Photo of Marc MacSharryMarc MacSharry (Fianna Fail)

I am grateful for the opportunity to make some points on this issue. I welcome the OECD report. It is timely to have a review at this stage. Moreover, there is no better person in either House than the Minister for Education and Science, Deputy Hanafin, to make the necessary improvements and changes as Ireland evolves and requires more specific and strategic planning. It is clear from speaking to the IDA, Enterprise Ireland or any other agency that human resources are the most valuable currency in the procurement of foreign direct investment into the future. We must seek to breed, create and attract more intellectual property. In order to do so effectively, it is clear many of the recommendations of the OECD report will have to be adopted.

I have some concerns regarding the institutes of technology. As Senator O'Toole rightly pointed out, I would like to support the possibility of a university, or a group of institutes becoming a university, being established north of the line between Dublin and Galway, particularly in the context of the national spatial strategy. It is vitally important that, in any implementation of any of the plans in the OECD report, the institutes of technology have equality of status with the seven universities. The proposal for two committees with one chair under the new body which is to be set up is a good one. However, if statutory instruments are required to establish the committees they should not be too rigid in order that institutes of technology could respond in terms of fulfilling their remit by reacting to the needs of the students and by filling the various voids in the regions in which they operate.

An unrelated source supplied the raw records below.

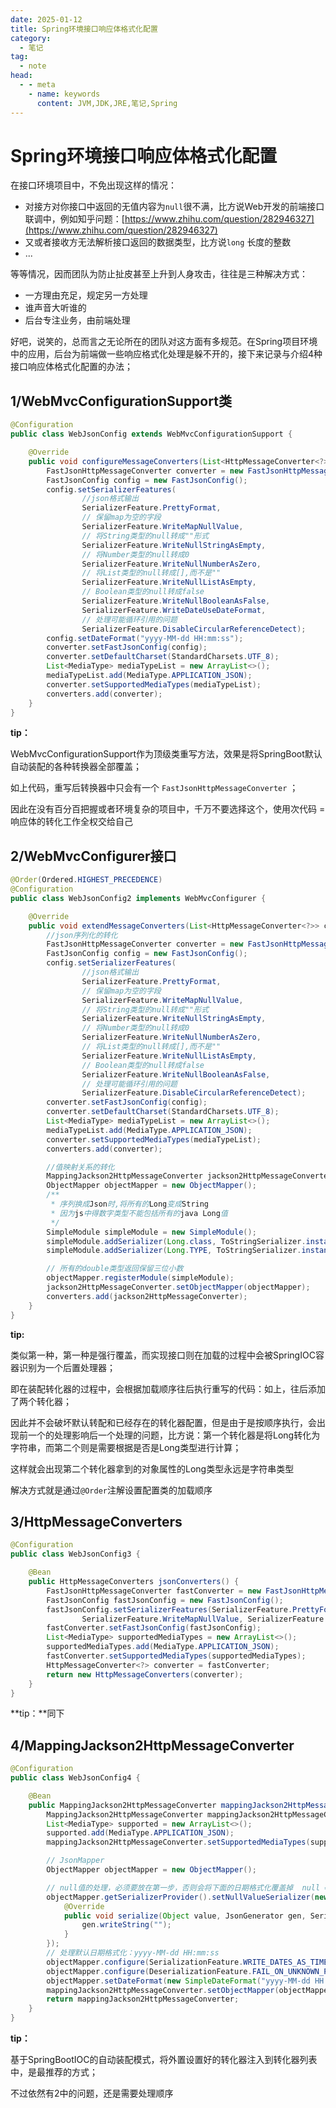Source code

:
 ```yaml
---
date: 2025-01-12
title: Spring环境接口响应体格式化配置
category: 
  - 笔记
tag:
  - note
head:
  - - meta
    - name: keywords
      content: JVM,JDK,JRE,笔记,Spring
---
```

# Spring环境接口响应体格式化配置

在接口环境项目中，不免出现这样的情况：

- 对接方对你接口中返回的无值内容为`null`很不满，比方说Web开发的前端接口联调中，例如知乎问题：[https://www.zhihu.com/question/282946327](https://www.zhihu.com/question/282946327)
- 又或者接收方无法解析接口返回的数据类型，比方说`long` 长度的整数
- ...

等等情况，因而团队为防止扯皮甚至上升到人身攻击，往往是三种解决方式：

- 一方理由充足，规定另一方处理
- 谁声音大听谁的
- 后台专注业务，由前端处理

好吧，说笑的，总而言之无论所在的团队对这方面有多规范。在Spring项目环境中的应用，后台为前端做一些响应格式化处理是躲不开的，接下来记录与介绍4种接口响应体格式化配置的办法；

## 1/WebMvcConfigurationSupport类

```java
@Configuration
public class WebJsonConfig extends WebMvcConfigurationSupport {

    @Override
    public void configureMessageConverters(List<HttpMessageConverter<?>> converters) {
        FastJsonHttpMessageConverter converter = new FastJsonHttpMessageConverter();
        FastJsonConfig config = new FastJsonConfig();
        config.setSerializerFeatures(
                //json格式输出
                SerializerFeature.PrettyFormat,
                // 保留map为空的字段
                SerializerFeature.WriteMapNullValue,
                // 将String类型的null转成""形式
                SerializerFeature.WriteNullStringAsEmpty,
                // 将Number类型的null转成0
                SerializerFeature.WriteNullNumberAsZero,
                // 将List类型的null转成[],而不是""
                SerializerFeature.WriteNullListAsEmpty,
                // Boolean类型的null转成false
                SerializerFeature.WriteNullBooleanAsFalse,
                SerializerFeature.WriteDateUseDateFormat,
                // 处理可能循环引用的问题
                SerializerFeature.DisableCircularReferenceDetect);
        config.setDateFormat("yyyy-MM-dd HH:mm:ss");
        converter.setFastJsonConfig(config);
        converter.setDefaultCharset(StandardCharsets.UTF_8);
        List<MediaType> mediaTypeList = new ArrayList<>();
        mediaTypeList.add(MediaType.APPLICATION_JSON);
        converter.setSupportedMediaTypes(mediaTypeList);
        converters.add(converter);
    }
}
```

**tip：**

WebMvcConfigurationSupport作为顶级类重写方法，效果是将SpringBoot默认自动装配的各种转换器全部覆盖；

如上代码，重写后转换器中只会有一个 `FastJsonHttpMessageConverter` ；

因此在没有百分百把握或者环境复杂的项目中，千万不要选择这个，使用次代码 = 响应体的转化工作全权交给自己

## 2/WebMvcConfigurer接口

```java
@Order(Ordered.HIGHEST_PRECEDENCE)
@Configuration
public class WebJsonConfig2 implements WebMvcConfigurer {

    @Override
    public void extendMessageConverters(List<HttpMessageConverter<?>> converters) {
        //json序列化的转化
        FastJsonHttpMessageConverter converter = new FastJsonHttpMessageConverter();
        FastJsonConfig config = new FastJsonConfig();
        config.setSerializerFeatures(
                //json格式输出
                SerializerFeature.PrettyFormat,
                // 保留map为空的字段
                SerializerFeature.WriteMapNullValue,
                // 将String类型的null转成""形式
                SerializerFeature.WriteNullStringAsEmpty,
                // 将Number类型的null转成0
                SerializerFeature.WriteNullNumberAsZero,
                // 将List类型的null转成[],而不是""
                SerializerFeature.WriteNullListAsEmpty,
                // Boolean类型的null转成false
                SerializerFeature.WriteNullBooleanAsFalse,
                // 处理可能循环引用的问题
                SerializerFeature.DisableCircularReferenceDetect);
        converter.setFastJsonConfig(config);
        converter.setDefaultCharset(StandardCharsets.UTF_8);
        List<MediaType> mediaTypeList = new ArrayList<>();
        mediaTypeList.add(MediaType.APPLICATION_JSON);
        converter.setSupportedMediaTypes(mediaTypeList);
        converters.add(converter);

        //值映射关系的转化
        MappingJackson2HttpMessageConverter jackson2HttpMessageConverter = new MappingJackson2HttpMessageConverter();
        ObjectMapper objectMapper = new ObjectMapper();
        /**
         * 序列换成Json时,将所有的Long变成String
         * 因为js中得数字类型不能包括所有的java Long值
         */
        SimpleModule simpleModule = new SimpleModule();
        simpleModule.addSerializer(Long.class, ToStringSerializer.instance);
        simpleModule.addSerializer(Long.TYPE, ToStringSerializer.instance);

        // 所有的double类型返回保留三位小数
        objectMapper.registerModule(simpleModule);
        jackson2HttpMessageConverter.setObjectMapper(objectMapper);
        converters.add(jackson2HttpMessageConverter);
    }
}
```

**tip:**

类似第一种，第一种是强行覆盖，而实现接口则在加载的过程中会被SpringIOC容器识别为一个后置处理器；

即在装配转化器的过程中，会根据加载顺序往后执行重写的代码：如上，往后添加了两个转化器；



因此并不会破坏默认转配和已经存在的转化器配置，但是由于是按顺序执行，会出现前一个的处理影响后一个处理的问题，比方说：第一个转化器是将Long转化为字符串，而第二个则是需要根据是否是Long类型进行计算；

这样就会出现第二个转化器拿到的对象属性的Long类型永远是字符串类型

解决方式就是通过`@Order`注解设置配置类的加载顺序

## 3/HttpMessageConverters

```java
@Configuration
public class WebJsonConfig3 {

    @Bean
    public HttpMessageConverters jsonConverters() {
        FastJsonHttpMessageConverter fastConverter = new FastJsonHttpMessageConverter();
        FastJsonConfig fastJsonConfig = new FastJsonConfig();
        fastJsonConfig.setSerializerFeatures(SerializerFeature.PrettyFormat, SerializerFeature.IgnoreNonFieldGetter,
                SerializerFeature.WriteMapNullValue, SerializerFeature.WriteNullStringAsEmpty);
        fastConverter.setFastJsonConfig(fastJsonConfig);
        List<MediaType> supportedMediaTypes = new ArrayList<>();
        supportedMediaTypes.add(MediaType.APPLICATION_JSON);
        fastConverter.setSupportedMediaTypes(supportedMediaTypes);
        HttpMessageConverter<?> converter = fastConverter;
        return new HttpMessageConverters(converter);
    }
}

```

**tip：**同下

## 4/MappingJackson2HttpMessageConverter

```java
@Configuration
public class WebJsonConfig4 {

    @Bean
    public MappingJackson2HttpMessageConverter mappingJackson2HttpMessageConverter() {
        MappingJackson2HttpMessageConverter mappingJackson2HttpMessageConverter = new MappingJackson2HttpMessageConverter();
        List<MediaType> supported = new ArrayList<>();
        supported.add(MediaType.APPLICATION_JSON);
        mappingJackson2HttpMessageConverter.setSupportedMediaTypes(supported);

        // JsonMapper
        ObjectMapper objectMapper = new ObjectMapper();

        // null值的处理，必须要放在第一步，否则会将下面的日期格式化覆盖掉  null ==> ""
        objectMapper.getSerializerProvider().setNullValueSerializer(new JsonSerializer<Object>() {
            @Override
            public void serialize(Object value, JsonGenerator gen, SerializerProvider serializers) throws IOException {
                gen.writeString("");
            }
        });
        // 处理默认日期格式化：yyyy-MM-dd HH:mm:ss
        objectMapper.configure(SerializationFeature.WRITE_DATES_AS_TIMESTAMPS, false);
        objectMapper.configure(DeserializationFeature.FAIL_ON_UNKNOWN_PROPERTIES, false);
        objectMapper.setDateFormat(new SimpleDateFormat("yyyy-MM-dd HH:mm:ss"));
        mappingJackson2HttpMessageConverter.setObjectMapper(objectMapper);
        return mappingJackson2HttpMessageConverter;
    }
}
```

**tip：**

基于SpringBootIOC的自动装配模式，将外置设置好的转化器注入到转化器列表中，是最推荐的方式；

不过依然有2中的问题，还是需要处理顺序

The term "mission drift" is one of those new phrases like "going forward". In the case of mission drift, the mission should not be too clearly defined in terms of either type of college. I fundamentally disagree with my colleague, Senator Fitzgerald, that doctorates should only be within the gift of universities. That feeds into the issue of the area north of the line between Dublin and Galway. There was a very heated debate about St. Angela's College in this House but there is no constituent college of the NUI north of the line between Dublin and Galway. We are very proud to have St. Angela's in Sligo, we have excellent institutes of technology in Sligo and Letterkenny, as well as GMIT. We could also examine the possibility of cross-Border institutes, taking in Fermanagh or Derry, as well as St. Angela's College to establish a group of campuses to form a north-western university or something to that effect.

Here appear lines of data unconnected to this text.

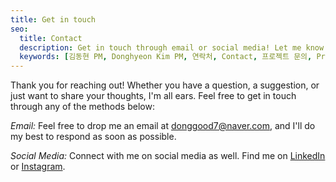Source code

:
 ```yaml
---
title: Get in touch
seo:
  title: Contact
  description: Get in touch through email or social media! Let me know how I can help.
  keywords: [김동현 PM, Donghyeon Kim PM, 연락처, Contact, 프로젝트 문의, Project Inquiry, 포트폴리오 연락, Portfolio Contact]
---
```


Thank you for reaching out! Whether you have a question, a suggestion, or just want to share your thoughts, I'm all ears. Feel free to get in touch through any of the methods below:

_Email:_
Feel free to drop me an email at [donggood7@naver.com](mailto:example@example.com), and I'll do my best to respond as soon as possible.

_Social Media:_
Connect with me on social media as well. Find me on [LinkedIn](https://www.linkedin.com/in/dong-hyeon-kim-2ba75123a) or  [Instagram](https://www.instagram.com/cu_string/).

I realise that may be difficult but it needs to be acknowledged as an aspiration and we should seek ways in which we can make it a reality. If we are ever to achieve our aspirations under the national spatial strategy, we will have to examine the issue of creating critical mass in the region and, in order to do so, we must have the full range of educational facilities available which includes university status of sorts.

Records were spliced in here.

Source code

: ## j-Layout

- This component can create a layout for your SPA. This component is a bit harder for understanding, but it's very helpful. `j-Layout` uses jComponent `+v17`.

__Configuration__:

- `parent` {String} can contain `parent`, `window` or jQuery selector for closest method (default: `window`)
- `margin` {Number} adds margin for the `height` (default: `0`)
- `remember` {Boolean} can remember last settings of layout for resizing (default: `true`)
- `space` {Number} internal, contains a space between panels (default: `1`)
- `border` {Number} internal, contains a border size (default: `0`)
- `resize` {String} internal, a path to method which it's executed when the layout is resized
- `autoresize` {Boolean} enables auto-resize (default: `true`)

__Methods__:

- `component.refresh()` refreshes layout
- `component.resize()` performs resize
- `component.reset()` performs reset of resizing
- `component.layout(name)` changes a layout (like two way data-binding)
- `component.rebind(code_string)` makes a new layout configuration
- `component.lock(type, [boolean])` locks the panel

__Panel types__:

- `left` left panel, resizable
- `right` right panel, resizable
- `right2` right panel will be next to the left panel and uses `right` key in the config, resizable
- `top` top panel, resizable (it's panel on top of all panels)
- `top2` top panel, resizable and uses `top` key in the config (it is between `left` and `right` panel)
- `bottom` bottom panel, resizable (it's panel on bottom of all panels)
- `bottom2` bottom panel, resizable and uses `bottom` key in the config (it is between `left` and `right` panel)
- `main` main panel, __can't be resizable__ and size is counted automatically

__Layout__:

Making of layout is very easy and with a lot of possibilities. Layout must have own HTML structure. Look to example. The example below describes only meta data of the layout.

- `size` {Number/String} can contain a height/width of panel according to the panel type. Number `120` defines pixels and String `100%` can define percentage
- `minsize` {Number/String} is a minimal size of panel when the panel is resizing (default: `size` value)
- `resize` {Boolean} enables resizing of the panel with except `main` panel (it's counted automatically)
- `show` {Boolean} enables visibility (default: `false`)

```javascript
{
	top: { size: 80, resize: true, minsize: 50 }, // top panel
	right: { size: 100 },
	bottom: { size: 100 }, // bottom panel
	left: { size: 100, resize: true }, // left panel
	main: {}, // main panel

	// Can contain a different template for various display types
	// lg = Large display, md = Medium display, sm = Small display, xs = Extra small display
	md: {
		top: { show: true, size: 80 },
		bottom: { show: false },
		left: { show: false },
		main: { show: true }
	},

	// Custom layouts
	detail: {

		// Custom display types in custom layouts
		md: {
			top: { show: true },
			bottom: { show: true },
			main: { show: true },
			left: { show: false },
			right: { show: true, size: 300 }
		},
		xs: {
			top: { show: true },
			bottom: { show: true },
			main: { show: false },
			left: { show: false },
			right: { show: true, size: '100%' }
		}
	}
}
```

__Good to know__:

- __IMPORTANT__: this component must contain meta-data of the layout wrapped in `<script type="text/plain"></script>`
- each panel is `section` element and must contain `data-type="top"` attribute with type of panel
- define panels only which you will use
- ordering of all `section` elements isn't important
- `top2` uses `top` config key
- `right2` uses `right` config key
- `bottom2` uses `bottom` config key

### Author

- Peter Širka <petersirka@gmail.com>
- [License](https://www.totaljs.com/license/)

I would like to see the institutes of technology having increased autonomy in terms of expenditure, specifically in terms of how that expenditure is used on infrastructure. A number of the institutes of technology have driven good initiatives through their own strategic plans and we should examine and salute the many positive developments which have derived from them rather than knock them down. Traditionally, there has been an issue with the elitism of the universities being compared with the innovation of the institutes of technology, thereby creating two tiers. We need to move away from this view.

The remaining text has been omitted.